Machine Learning Interview Questions – Q3 – How is KNN different from k-means clustering?

Machine learning interview questions is a series I will periodically post on.  The idea was inspired by the post 41 Essential Machine Learning Interview Questions at Springboard.  I will take each question posted there and provide an answer in my own words.  Whether that expands upon their solution or is simply another perspective on how to phrase the solution, I hope you will come away with a better understanding of the topic at hand.

To see other posts in this series visit the Machine Learning Interview Questions category.

Q3 –  How is KNN different from k-means clustering?

K-Nearest Neighbors (KNN)

K-Nearest Neighbors is a supervised classification algorithm.  It requires labeled data to train.  Given the labeled points, KNN will classify new, unlabeled data by looking at the ‘k’ number of nearest data points.  The variable ‘k’ is a parameter that will be set by the machine learning engineer.

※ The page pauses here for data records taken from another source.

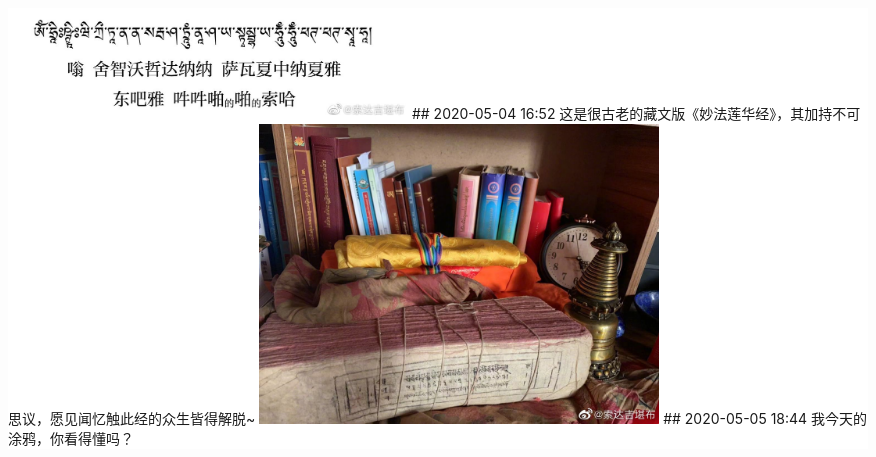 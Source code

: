 <img src="./Image/697ccf95ly1ged9wqtorfj20ty08ataa.jpg" width="400">
 ## 2020-05-04 16:52
这是很古老的藏文版《妙法莲华经》，其加持不可思议，愿见闻忆触此经的众生皆得解脱~
<img src="./Image/697ccf95ly1gegigepbkvj21400u00xz.jpg" width="400">
 ## 2020-05-05 18:44
我今天的涂鸦，你看得懂吗？ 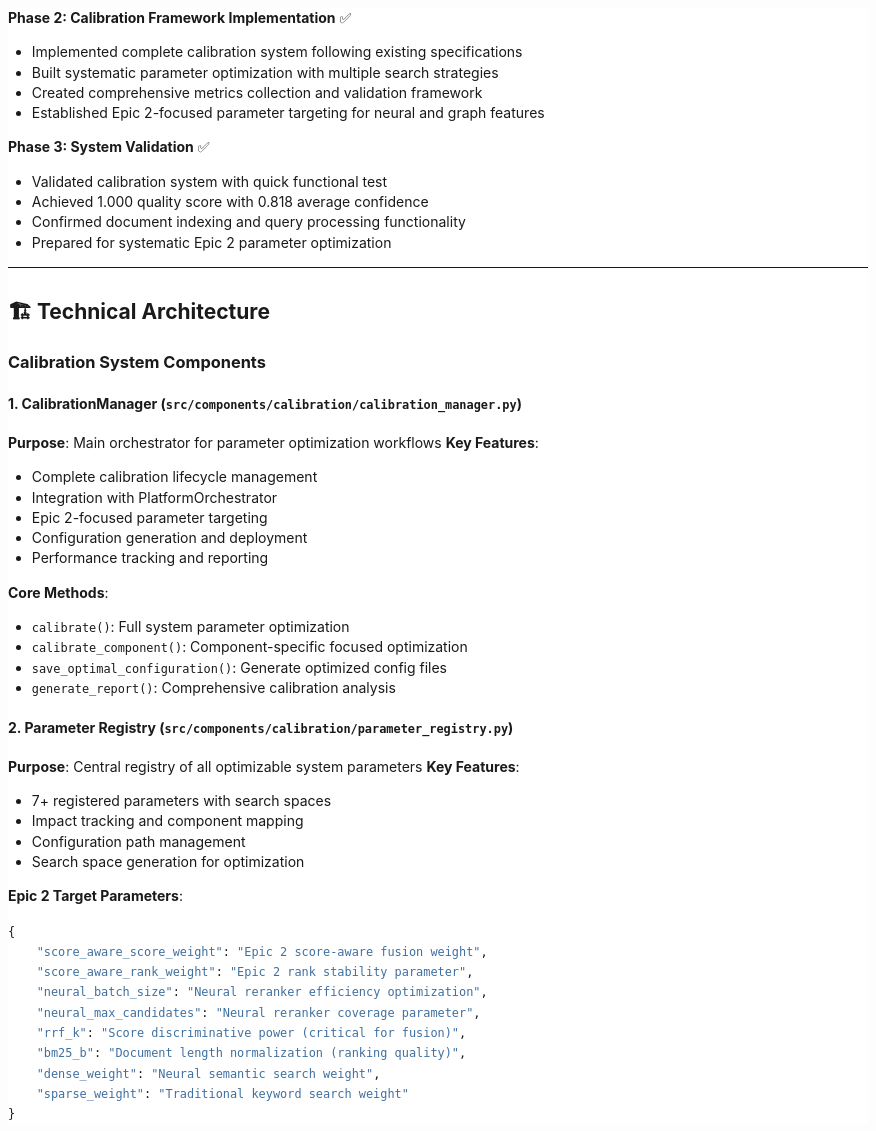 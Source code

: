 **Phase 2: Calibration Framework Implementation** ✅
- Implemented complete calibration system following existing specifications
- Built systematic parameter optimization with multiple search strategies
- Created comprehensive metrics collection and validation framework
- Established Epic 2-focused parameter targeting for neural and graph features

**Phase 3: System Validation** ✅
- Validated calibration system with quick functional test
- Achieved 1.000 quality score with 0.818 average confidence
- Confirmed document indexing and query processing functionality
- Prepared for systematic Epic 2 parameter optimization

---

## 🏗️ Technical Architecture

### Calibration System Components

#### 1. CalibrationManager (`src/components/calibration/calibration_manager.py`)
**Purpose**: Main orchestrator for parameter optimization workflows
**Key Features**:
- Complete calibration lifecycle management
- Integration with PlatformOrchestrator
- Epic 2-focused parameter targeting
- Configuration generation and deployment
- Performance tracking and reporting

**Core Methods**:
- `calibrate()`: Full system parameter optimization
- `calibrate_component()`: Component-specific focused optimization
- `save_optimal_configuration()`: Generate optimized config files
- `generate_report()`: Comprehensive calibration analysis

#### 2. Parameter Registry (`src/components/calibration/parameter_registry.py`)
**Purpose**: Central registry of all optimizable system parameters
**Key Features**:
- 7+ registered parameters with search spaces
- Impact tracking and component mapping
- Configuration path management
- Search space generation for optimization

**Epic 2 Target Parameters**:
```python
{
    "score_aware_score_weight": "Epic 2 score-aware fusion weight",
    "score_aware_rank_weight": "Epic 2 rank stability parameter", 
    "neural_batch_size": "Neural reranker efficiency optimization",
    "neural_max_candidates": "Neural reranker coverage parameter",
    "rrf_k": "Score discriminative power (critical for fusion)",
    "bm25_b": "Document length normalization (ranking quality)",
    "dense_weight": "Neural semantic search weight",
    "sparse_weight": "Traditional keyword search weight"
}
```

For example, if k=5, then any new unlabeled points would look at the nearest 5 data points to it and be classified based on the class of the majority of those 5 points it is closest to.  KNN classifies unlabeled data by looking at the label of the k-nearest labeled points.

K-Means Clustering

K-means clustering is an unsupervised clustering algorithm.  It requires unlabeled data to train.  Given the unlabeled points and some ‘k’ number of clusters, k-means clustering will gradually learn how to cluster the unlabeled points into groups by computing the mean distance between the points.

The variable ‘k’ represents the number of centroids to use, this is also the number of clusters or different groups you will cluster your data into.  The algorithm works by moving these centroids at every iteration to minimize the error function.  The error function is essentially the distance of the unlabeled data points to each centroid.

Summary

KNN and k-means clustering both are very different algorithms that solve different problems and have their own meanings of what the variable ‘k’ is.  KNN is a supervised classification algorithm that will label new data points based on the ‘k’ number of nearest data points and k-means clustering is an unsupervised clustering algorithm that groups the data into ‘k’ number of clusters.